Sensorial Exercises

Decorative Wave

A young child meets the world around him through the constant use of all his senses. The sensor puts him or her in touch with his or her environment, his or her group and his or her time. Since he or she quite naturally used all his or her powers of observation during his or her early years, Dr. Montessori felt that this was the ideal time to give the child equipment which would sharpen his or her senses and enable him or her to understand the many impressions he or she receives through them.

The Sensorial Materials in the Montessori classroom increase the child’s awareness; help him or her classify his or her impressions, which brings him or her order and knowledge; and help him or her to become aware of details by offering him or her, at first, strongly contrasted sensations, such as red and blue, and then variously graded sensations, such as many different shades of blue. The material enables the child to know what is red, what is blue, and then to understand the abstraction of blueness and finally the abstraction of color itself.
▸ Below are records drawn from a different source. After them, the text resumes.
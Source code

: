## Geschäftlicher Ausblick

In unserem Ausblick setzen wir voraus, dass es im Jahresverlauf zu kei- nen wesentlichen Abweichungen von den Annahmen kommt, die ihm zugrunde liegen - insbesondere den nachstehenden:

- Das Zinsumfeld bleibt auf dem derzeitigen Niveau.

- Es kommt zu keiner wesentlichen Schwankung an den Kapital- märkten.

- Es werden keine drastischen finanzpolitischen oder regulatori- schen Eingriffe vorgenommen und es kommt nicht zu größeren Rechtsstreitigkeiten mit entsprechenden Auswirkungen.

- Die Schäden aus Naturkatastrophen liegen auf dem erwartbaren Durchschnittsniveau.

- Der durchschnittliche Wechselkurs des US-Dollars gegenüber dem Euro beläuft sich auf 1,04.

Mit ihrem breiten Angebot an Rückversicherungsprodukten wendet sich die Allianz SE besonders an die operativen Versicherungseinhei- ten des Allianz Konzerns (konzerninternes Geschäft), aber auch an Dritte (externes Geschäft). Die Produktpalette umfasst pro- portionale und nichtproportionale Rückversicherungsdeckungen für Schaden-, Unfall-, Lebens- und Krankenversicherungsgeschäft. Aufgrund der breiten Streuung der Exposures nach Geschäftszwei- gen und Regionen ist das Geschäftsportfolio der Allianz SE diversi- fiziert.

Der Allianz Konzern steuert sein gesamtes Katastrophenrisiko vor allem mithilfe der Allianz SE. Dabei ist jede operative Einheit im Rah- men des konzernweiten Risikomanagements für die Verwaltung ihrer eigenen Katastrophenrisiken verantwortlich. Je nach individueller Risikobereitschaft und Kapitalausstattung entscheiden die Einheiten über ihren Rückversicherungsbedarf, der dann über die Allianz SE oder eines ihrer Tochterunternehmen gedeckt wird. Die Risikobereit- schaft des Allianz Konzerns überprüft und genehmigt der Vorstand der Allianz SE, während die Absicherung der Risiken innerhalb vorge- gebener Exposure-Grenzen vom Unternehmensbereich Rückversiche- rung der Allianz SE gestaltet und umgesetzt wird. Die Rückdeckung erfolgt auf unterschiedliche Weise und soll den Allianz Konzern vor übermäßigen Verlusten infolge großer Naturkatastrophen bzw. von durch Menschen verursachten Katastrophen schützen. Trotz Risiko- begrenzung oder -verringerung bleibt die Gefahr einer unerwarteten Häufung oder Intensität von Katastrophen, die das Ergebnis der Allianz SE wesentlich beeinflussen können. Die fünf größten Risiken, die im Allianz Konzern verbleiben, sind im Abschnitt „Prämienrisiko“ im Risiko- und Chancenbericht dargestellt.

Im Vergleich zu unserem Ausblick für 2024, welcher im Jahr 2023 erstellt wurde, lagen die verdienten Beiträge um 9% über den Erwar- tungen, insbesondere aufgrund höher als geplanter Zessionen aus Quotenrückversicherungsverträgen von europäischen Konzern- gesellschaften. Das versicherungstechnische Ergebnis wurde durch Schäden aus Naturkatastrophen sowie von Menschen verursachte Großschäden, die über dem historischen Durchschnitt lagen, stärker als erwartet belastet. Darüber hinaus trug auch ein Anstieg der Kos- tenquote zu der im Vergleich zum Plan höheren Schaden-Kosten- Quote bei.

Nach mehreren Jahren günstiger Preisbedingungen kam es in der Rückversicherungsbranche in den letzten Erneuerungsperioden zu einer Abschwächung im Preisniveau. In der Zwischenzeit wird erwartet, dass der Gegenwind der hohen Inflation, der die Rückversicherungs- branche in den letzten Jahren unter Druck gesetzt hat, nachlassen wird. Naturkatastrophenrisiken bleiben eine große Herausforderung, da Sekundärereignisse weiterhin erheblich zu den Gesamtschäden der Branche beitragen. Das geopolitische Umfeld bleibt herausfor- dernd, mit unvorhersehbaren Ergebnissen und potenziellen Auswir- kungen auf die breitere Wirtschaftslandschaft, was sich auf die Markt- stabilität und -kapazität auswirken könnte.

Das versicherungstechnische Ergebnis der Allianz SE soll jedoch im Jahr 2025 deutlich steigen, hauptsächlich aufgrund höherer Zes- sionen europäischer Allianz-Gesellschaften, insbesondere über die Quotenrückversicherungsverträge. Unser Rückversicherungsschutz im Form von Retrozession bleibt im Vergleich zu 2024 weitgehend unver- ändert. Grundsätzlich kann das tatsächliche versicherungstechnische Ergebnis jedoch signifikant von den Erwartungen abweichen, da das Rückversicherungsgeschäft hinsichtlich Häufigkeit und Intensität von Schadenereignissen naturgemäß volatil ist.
Each of the sensorial materials isolates one defining quality such as color, weight, shape, texture, size, sound, smell, etc. The equipment emphasizes this one particular quality by eliminating or minimizing other differences. Dr. Maria Montessori called this material, materialized abstractions, because each piece isolates whatever it is trying to bring to the child’s attention. For example, in the color tablets, the tablets are all identical, except in one aspect, which is color. Thus, the sound boxes are all the same size, same shape, same color, and same texture; they differ only in the sounds which are made when the child shakes them.

Only such material and apparatus should be introduced to the child when he or she is ready and is able to master. It is the teacher’s responsibility to build a foundation of the child’s intellectual and physical abilities by using exercises graded by their degree of difficulty. Only when this indirect preparation has taken place, when the child has mastered all the component parts of an exercise, can the child expertly master the exercise and move on to the next activity. Therefore, not only the right material, but also the right time in the child’s development has to be chosen.

The Montessori Sensorial Materials help the child to distinguish, to categorize, and to relate new information to what he or she already knows. Dr. Montessori believed that this process is the beginning of conscious knowledge. It is brought about by the intelligence working in a concentrated way on the impressions in a concentrated way on the impressions given by the senses.